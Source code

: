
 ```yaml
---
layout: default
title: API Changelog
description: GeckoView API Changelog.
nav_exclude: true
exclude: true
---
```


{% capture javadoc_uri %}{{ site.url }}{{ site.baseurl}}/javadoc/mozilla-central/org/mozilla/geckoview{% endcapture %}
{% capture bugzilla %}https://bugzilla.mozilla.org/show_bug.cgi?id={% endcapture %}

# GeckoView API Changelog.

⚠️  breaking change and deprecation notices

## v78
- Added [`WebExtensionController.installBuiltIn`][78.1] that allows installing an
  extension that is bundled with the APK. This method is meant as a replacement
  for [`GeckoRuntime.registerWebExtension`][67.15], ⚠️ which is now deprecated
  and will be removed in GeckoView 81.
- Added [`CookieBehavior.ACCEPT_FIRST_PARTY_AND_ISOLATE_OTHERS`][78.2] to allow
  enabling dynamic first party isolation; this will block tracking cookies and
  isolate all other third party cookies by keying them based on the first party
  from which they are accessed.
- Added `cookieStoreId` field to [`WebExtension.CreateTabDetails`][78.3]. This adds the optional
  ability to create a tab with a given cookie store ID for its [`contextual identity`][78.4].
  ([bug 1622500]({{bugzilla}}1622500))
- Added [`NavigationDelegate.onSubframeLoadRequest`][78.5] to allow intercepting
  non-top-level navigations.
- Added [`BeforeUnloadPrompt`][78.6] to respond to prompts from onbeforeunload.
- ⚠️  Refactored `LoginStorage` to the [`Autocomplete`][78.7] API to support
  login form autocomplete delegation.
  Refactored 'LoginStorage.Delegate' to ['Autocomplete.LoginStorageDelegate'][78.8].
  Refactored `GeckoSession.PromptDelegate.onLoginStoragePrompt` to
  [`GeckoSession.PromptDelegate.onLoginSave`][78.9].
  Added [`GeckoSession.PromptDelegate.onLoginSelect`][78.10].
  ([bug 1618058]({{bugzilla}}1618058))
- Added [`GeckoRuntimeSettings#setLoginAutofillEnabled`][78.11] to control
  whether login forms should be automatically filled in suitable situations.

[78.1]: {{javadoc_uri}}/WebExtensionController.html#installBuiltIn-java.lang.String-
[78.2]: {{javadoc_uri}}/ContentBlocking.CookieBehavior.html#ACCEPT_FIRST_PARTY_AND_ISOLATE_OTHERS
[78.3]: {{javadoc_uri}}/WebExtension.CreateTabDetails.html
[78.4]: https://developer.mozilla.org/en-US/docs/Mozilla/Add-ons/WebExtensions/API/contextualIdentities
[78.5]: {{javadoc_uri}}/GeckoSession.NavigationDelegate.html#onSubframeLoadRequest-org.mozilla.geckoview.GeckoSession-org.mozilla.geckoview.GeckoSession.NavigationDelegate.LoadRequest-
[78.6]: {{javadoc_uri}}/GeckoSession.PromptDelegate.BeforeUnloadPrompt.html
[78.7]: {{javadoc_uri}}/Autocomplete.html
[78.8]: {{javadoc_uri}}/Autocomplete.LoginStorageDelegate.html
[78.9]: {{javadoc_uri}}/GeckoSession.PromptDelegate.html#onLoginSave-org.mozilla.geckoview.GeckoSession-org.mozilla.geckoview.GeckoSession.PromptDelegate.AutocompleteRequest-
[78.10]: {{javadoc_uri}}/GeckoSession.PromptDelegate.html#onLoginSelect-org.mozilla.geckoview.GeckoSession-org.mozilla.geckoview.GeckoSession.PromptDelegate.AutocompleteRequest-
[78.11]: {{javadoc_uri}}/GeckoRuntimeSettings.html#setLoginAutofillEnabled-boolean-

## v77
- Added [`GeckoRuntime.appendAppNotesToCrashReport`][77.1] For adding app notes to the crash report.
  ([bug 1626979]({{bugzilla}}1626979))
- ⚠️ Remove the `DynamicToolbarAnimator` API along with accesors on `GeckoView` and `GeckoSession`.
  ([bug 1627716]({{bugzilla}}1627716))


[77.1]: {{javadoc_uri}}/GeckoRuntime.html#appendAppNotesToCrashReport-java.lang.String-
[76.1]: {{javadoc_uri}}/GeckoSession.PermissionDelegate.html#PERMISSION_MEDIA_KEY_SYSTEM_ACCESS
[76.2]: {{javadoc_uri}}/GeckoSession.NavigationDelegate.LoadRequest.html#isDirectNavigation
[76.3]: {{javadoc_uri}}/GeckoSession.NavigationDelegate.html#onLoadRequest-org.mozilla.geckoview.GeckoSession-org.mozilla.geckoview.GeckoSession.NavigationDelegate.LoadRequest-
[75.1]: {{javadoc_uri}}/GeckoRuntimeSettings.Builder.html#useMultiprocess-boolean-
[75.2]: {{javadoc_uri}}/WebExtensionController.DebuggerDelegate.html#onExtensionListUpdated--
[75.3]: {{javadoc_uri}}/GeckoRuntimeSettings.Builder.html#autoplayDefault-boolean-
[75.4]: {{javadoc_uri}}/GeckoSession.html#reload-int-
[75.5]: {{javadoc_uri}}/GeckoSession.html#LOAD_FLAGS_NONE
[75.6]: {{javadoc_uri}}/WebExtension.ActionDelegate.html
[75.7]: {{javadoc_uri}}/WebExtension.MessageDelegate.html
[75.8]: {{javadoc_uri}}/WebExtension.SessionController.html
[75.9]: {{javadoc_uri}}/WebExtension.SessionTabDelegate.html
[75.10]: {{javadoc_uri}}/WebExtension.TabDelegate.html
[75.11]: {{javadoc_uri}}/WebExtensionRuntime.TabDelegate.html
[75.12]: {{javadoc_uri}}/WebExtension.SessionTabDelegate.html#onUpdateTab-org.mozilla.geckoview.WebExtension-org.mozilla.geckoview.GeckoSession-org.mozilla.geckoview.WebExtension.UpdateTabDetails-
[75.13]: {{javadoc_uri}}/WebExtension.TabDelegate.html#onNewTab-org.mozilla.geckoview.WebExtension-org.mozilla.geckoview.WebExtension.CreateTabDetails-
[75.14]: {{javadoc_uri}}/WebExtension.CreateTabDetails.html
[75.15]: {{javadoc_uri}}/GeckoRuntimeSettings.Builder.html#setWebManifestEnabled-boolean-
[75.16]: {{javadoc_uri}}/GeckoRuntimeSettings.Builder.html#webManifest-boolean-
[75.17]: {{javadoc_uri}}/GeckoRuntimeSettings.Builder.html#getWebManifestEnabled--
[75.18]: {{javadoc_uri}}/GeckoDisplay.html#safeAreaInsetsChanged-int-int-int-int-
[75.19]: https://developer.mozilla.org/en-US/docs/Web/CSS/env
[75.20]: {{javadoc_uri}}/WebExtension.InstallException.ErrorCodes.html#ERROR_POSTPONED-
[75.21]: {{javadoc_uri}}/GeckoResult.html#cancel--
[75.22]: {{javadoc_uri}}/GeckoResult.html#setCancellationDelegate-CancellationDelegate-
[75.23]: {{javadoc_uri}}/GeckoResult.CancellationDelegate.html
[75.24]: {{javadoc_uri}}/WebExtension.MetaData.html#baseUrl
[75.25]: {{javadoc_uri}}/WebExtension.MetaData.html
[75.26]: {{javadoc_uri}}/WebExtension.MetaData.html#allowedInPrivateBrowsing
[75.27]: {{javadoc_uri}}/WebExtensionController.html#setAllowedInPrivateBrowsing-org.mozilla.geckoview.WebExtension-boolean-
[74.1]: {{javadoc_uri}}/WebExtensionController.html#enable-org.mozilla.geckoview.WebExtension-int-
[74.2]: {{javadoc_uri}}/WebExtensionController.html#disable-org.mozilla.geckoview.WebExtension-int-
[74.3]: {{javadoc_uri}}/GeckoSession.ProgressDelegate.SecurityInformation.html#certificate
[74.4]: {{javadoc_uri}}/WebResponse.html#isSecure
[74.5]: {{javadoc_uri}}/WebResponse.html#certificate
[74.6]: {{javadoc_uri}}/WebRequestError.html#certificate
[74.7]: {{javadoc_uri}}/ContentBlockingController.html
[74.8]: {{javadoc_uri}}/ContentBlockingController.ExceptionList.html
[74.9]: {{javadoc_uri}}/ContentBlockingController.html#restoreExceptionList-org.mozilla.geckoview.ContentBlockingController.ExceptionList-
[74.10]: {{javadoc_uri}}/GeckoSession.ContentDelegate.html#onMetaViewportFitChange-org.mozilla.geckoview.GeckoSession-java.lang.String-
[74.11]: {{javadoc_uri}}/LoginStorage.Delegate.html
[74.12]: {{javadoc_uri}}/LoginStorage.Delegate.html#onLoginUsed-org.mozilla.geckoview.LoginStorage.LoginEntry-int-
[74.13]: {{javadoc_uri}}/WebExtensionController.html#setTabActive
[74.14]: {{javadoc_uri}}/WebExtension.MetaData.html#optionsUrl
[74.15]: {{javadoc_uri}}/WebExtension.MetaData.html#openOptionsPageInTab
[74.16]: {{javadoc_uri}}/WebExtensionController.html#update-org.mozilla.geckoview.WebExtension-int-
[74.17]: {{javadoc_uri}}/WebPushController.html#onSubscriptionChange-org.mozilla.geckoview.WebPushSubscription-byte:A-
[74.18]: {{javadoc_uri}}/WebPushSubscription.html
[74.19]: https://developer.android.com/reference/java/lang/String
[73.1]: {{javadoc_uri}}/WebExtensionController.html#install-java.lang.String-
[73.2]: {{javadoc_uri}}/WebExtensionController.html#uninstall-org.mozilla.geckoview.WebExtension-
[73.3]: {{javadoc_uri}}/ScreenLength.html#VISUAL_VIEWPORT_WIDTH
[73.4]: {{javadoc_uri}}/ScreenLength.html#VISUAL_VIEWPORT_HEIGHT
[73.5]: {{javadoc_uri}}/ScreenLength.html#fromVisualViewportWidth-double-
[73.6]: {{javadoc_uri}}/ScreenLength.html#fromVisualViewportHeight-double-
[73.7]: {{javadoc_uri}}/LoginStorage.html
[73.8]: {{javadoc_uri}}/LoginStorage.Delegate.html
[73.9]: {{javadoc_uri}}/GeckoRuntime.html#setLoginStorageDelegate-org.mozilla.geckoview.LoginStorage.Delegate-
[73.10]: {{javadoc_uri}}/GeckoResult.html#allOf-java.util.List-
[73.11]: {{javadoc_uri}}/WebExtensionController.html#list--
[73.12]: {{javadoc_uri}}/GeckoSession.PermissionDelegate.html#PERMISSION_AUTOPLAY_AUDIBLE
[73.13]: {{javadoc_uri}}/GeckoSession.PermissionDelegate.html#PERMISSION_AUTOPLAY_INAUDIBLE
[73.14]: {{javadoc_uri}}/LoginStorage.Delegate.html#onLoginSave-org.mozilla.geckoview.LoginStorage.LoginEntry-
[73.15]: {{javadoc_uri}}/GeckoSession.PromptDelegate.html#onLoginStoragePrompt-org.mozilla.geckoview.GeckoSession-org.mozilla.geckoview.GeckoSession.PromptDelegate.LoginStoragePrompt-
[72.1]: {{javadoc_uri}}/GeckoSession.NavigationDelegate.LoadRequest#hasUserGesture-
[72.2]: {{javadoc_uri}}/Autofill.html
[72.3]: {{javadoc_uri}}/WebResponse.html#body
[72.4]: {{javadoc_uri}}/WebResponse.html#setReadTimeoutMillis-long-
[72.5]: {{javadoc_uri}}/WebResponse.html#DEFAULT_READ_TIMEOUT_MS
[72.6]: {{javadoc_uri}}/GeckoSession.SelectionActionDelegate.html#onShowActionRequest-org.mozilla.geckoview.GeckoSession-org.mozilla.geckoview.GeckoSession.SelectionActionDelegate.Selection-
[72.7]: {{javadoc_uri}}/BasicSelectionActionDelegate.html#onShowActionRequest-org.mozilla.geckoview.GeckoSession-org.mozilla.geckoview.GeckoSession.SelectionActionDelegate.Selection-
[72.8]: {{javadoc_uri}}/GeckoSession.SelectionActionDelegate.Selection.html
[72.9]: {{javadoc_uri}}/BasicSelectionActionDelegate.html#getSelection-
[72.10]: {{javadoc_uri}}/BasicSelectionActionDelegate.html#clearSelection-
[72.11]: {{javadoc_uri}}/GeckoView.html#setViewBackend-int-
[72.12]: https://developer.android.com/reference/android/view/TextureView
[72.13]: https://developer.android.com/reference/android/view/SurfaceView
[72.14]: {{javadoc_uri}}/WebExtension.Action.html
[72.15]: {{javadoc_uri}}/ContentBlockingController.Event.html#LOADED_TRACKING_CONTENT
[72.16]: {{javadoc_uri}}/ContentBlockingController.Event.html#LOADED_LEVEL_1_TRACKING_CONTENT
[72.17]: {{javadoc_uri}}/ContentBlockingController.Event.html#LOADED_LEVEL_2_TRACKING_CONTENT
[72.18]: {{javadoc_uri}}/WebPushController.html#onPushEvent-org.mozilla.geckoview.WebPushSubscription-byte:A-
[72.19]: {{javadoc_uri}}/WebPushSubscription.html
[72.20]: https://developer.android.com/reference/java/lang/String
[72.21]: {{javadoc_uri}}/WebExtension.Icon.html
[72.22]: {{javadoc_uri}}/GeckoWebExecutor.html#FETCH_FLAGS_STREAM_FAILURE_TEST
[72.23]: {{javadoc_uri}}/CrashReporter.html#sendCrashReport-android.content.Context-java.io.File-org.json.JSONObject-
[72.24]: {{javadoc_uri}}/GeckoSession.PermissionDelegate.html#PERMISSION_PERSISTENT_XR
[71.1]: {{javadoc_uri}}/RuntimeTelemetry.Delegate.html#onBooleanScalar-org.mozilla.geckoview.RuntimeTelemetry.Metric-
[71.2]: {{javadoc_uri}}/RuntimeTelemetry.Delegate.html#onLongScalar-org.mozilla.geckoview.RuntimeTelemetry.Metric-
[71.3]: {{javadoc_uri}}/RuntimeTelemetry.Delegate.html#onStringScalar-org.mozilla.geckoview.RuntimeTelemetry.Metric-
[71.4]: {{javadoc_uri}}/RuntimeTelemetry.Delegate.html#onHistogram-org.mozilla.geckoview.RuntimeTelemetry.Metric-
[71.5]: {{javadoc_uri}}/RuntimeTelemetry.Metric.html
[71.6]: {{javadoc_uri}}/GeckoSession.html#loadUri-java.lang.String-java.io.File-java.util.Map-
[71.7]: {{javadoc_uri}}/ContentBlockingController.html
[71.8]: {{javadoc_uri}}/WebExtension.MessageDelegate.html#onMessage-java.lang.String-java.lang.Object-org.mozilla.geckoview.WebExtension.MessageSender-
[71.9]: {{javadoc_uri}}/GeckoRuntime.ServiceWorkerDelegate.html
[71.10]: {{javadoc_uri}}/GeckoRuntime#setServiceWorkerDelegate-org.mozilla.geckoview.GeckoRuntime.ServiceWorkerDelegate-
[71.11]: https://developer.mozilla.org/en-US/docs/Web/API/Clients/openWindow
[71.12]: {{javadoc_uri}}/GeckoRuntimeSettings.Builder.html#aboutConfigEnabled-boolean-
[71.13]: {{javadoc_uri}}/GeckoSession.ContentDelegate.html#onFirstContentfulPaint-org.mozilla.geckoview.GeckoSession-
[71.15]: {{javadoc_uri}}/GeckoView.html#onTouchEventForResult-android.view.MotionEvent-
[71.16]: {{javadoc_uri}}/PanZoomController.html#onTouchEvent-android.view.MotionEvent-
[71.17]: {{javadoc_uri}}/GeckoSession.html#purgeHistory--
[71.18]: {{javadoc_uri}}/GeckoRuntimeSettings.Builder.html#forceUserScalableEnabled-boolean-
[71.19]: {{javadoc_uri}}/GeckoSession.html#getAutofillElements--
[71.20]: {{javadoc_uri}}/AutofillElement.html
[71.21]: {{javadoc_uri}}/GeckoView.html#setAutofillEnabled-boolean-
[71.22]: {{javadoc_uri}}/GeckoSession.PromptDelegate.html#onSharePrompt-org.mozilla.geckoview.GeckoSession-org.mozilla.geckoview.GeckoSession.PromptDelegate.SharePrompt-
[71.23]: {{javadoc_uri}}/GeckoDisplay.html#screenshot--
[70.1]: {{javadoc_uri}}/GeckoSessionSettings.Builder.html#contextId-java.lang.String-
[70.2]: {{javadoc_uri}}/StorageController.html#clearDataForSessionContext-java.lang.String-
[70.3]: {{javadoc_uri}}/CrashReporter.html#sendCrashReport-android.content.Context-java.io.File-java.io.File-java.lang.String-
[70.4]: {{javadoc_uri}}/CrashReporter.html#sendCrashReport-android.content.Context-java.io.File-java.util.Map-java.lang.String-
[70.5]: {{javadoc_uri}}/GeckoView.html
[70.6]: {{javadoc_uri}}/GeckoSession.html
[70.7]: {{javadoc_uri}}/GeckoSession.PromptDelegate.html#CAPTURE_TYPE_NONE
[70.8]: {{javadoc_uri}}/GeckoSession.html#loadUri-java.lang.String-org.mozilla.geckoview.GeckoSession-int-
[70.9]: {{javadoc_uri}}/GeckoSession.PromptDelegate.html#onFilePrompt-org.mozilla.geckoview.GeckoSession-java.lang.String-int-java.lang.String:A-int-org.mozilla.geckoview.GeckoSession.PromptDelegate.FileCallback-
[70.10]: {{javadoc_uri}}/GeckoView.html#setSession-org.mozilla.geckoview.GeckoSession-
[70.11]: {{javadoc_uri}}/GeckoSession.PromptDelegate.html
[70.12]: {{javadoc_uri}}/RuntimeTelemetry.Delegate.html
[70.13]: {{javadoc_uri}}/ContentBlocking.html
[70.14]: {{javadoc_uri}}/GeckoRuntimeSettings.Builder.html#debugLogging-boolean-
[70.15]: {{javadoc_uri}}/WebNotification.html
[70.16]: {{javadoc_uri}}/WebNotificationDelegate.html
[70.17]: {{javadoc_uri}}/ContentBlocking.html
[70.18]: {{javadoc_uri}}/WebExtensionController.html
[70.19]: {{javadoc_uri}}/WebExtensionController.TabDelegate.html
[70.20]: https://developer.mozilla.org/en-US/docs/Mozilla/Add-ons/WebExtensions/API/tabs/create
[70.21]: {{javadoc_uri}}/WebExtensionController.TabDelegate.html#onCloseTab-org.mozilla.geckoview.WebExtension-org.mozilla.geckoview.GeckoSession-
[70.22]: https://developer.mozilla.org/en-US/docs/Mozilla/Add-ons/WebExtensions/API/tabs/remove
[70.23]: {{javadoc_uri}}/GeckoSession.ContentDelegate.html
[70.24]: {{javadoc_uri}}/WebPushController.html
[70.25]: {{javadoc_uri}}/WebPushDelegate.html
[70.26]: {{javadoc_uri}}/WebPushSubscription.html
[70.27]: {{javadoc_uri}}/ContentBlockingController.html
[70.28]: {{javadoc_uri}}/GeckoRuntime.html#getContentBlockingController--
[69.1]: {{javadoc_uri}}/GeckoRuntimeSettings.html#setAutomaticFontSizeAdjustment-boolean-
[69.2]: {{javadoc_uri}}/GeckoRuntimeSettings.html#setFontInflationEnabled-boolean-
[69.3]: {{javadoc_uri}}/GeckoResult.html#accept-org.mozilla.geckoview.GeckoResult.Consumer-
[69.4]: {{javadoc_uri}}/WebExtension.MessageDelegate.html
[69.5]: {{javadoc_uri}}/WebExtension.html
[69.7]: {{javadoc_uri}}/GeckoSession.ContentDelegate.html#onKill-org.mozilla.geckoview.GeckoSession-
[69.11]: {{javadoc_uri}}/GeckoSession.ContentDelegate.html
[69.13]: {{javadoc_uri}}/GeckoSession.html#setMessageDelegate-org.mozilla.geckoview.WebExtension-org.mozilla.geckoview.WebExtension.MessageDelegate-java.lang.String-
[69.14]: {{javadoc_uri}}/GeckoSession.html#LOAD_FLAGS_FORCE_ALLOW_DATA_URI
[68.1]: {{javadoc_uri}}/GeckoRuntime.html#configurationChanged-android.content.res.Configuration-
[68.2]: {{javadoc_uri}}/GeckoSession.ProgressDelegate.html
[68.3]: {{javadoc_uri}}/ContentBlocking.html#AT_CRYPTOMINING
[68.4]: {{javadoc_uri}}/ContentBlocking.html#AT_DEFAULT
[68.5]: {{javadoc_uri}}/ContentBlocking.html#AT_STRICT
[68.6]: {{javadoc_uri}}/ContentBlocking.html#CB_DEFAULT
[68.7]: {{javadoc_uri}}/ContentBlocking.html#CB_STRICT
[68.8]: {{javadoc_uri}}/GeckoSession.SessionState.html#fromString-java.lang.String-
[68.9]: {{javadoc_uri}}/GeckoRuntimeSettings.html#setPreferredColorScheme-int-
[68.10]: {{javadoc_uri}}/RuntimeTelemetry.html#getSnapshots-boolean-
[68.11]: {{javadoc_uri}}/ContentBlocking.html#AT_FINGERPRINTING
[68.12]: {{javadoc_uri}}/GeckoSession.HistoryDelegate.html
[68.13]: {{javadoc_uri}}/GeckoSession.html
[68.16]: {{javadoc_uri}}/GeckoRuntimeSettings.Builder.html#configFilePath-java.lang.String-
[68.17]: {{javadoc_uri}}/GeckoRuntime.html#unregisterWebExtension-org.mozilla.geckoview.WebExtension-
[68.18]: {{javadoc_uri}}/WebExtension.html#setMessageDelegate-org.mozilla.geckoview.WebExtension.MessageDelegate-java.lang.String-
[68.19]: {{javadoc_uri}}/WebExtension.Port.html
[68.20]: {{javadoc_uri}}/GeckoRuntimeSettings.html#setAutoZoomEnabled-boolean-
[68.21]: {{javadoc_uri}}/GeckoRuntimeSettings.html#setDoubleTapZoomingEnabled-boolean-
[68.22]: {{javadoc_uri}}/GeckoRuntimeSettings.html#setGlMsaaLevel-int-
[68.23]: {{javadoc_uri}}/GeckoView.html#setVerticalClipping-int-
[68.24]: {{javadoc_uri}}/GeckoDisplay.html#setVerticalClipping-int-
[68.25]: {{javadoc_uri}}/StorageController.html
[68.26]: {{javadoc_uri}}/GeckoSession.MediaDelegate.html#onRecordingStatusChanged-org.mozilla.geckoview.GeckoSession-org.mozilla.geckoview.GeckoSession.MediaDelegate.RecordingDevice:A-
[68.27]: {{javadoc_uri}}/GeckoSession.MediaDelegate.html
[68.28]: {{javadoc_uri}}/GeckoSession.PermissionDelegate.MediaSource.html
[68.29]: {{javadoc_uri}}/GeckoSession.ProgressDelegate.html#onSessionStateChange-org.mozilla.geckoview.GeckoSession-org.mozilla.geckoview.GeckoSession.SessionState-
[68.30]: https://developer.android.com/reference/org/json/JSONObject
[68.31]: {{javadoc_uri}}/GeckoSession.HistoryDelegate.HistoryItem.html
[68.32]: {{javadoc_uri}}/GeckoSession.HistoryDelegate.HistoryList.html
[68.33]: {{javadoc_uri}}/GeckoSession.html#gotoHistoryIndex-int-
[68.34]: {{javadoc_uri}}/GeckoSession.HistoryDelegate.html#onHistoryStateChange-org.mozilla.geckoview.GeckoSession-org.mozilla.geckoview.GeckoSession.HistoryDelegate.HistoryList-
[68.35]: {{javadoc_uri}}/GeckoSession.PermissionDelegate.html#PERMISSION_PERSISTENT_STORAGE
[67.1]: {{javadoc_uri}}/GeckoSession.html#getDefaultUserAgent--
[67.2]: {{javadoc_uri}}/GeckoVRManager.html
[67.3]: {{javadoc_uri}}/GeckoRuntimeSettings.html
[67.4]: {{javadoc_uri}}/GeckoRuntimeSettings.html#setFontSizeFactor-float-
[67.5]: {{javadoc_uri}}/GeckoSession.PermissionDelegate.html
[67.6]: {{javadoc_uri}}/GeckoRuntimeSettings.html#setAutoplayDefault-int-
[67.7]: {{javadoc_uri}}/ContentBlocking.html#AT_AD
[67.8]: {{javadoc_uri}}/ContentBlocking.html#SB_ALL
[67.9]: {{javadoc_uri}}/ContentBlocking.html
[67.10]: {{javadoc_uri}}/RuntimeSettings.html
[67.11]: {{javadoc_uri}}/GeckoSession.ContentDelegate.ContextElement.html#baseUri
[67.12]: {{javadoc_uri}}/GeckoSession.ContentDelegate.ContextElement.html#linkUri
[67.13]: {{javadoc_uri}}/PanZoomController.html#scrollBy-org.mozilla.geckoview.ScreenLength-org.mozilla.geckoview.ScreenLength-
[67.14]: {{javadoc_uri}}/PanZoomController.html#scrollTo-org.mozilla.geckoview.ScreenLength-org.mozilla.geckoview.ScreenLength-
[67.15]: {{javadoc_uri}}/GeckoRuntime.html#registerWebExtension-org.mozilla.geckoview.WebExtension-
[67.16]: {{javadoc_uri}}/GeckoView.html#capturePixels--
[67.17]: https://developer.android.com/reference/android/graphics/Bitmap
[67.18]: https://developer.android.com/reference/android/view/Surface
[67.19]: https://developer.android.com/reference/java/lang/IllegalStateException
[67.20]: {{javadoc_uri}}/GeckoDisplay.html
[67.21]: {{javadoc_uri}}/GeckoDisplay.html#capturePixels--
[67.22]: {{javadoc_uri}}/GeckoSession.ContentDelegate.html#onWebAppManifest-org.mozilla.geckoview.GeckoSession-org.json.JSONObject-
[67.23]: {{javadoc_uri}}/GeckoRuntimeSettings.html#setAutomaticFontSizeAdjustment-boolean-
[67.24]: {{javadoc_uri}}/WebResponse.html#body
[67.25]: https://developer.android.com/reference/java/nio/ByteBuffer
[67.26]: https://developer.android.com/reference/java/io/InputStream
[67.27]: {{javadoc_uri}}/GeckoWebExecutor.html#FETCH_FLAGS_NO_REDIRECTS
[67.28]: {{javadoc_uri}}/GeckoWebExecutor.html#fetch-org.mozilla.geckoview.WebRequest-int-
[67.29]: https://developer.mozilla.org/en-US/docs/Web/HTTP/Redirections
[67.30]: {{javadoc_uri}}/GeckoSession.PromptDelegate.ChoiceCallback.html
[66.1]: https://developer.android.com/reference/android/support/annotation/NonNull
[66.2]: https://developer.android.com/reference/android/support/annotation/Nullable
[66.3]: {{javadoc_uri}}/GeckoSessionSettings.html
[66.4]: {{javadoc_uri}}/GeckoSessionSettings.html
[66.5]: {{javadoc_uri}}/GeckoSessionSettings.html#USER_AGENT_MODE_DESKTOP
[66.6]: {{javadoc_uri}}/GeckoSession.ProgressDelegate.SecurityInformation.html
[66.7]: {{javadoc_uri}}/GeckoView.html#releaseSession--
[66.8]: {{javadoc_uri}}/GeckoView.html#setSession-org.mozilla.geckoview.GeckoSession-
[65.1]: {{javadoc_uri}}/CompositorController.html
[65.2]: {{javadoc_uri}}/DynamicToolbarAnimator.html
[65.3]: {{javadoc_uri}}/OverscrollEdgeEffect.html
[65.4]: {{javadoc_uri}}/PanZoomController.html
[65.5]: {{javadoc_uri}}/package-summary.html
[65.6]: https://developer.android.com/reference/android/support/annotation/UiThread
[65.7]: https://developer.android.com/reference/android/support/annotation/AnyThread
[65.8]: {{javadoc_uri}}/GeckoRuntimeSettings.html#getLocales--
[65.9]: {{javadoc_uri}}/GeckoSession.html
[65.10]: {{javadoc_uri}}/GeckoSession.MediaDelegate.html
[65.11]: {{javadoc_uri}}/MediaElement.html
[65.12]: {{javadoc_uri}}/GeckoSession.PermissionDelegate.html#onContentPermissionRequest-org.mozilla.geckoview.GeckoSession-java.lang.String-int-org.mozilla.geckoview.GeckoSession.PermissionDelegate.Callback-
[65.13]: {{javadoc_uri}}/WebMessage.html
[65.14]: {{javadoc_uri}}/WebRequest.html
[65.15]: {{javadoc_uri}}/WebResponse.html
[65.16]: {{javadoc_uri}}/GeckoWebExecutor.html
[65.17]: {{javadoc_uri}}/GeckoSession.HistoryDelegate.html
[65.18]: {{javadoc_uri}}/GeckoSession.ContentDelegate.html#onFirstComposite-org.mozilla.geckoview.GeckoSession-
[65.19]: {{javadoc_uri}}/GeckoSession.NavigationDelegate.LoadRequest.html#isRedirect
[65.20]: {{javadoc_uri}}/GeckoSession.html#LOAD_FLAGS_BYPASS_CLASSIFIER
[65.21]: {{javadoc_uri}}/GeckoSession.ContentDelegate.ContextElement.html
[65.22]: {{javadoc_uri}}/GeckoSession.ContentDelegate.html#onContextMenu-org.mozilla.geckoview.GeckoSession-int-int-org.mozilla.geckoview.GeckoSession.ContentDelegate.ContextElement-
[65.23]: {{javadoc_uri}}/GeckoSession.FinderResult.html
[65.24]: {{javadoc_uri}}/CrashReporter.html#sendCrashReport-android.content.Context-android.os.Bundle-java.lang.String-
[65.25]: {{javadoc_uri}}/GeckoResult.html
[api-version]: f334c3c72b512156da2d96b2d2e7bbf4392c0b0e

⁂

*Problem description*: What you output must be the lines from the opening of the material above up to and including the line with "ability to create", reproduced exactly.

*The completed task*:
Source code

:
 ```yaml
---
layout: default
title: API Changelog
description: GeckoView API Changelog.
nav_exclude: true
exclude: true
---
```


{% capture javadoc_uri %}{{ site.url }}{{ site.baseurl}}/javadoc/mozilla-central/org/mozilla/geckoview{% endcapture %}
{% capture bugzilla %}https://bugzilla.mozilla.org/show_bug.cgi?id={% endcapture %}

# GeckoView API Changelog.

⚠️  breaking change and deprecation notices

## v78
- Added [`WebExtensionController.installBuiltIn`][78.1] that allows installing an
  extension that is bundled with the APK. This method is meant as a replacement
  for [`GeckoRuntime.registerWebExtension`][67.15], ⚠️ which is now deprecated
  and will be removed in GeckoView 81.
- Added [`CookieBehavior.ACCEPT_FIRST_PARTY_AND_ISOLATE_OTHERS`][78.2] to allow
  enabling dynamic first party isolation; this will block tracking cookies and
  isolate all other third party cookies by keying them based on the first party
  from which they are accessed.
- Added `cookieStoreId` field to [`WebExtension.CreateTabDetails`][78.3]. This adds the optional
  ability to create a tab with a given cookie store ID for its [`contextual identity`][78.4].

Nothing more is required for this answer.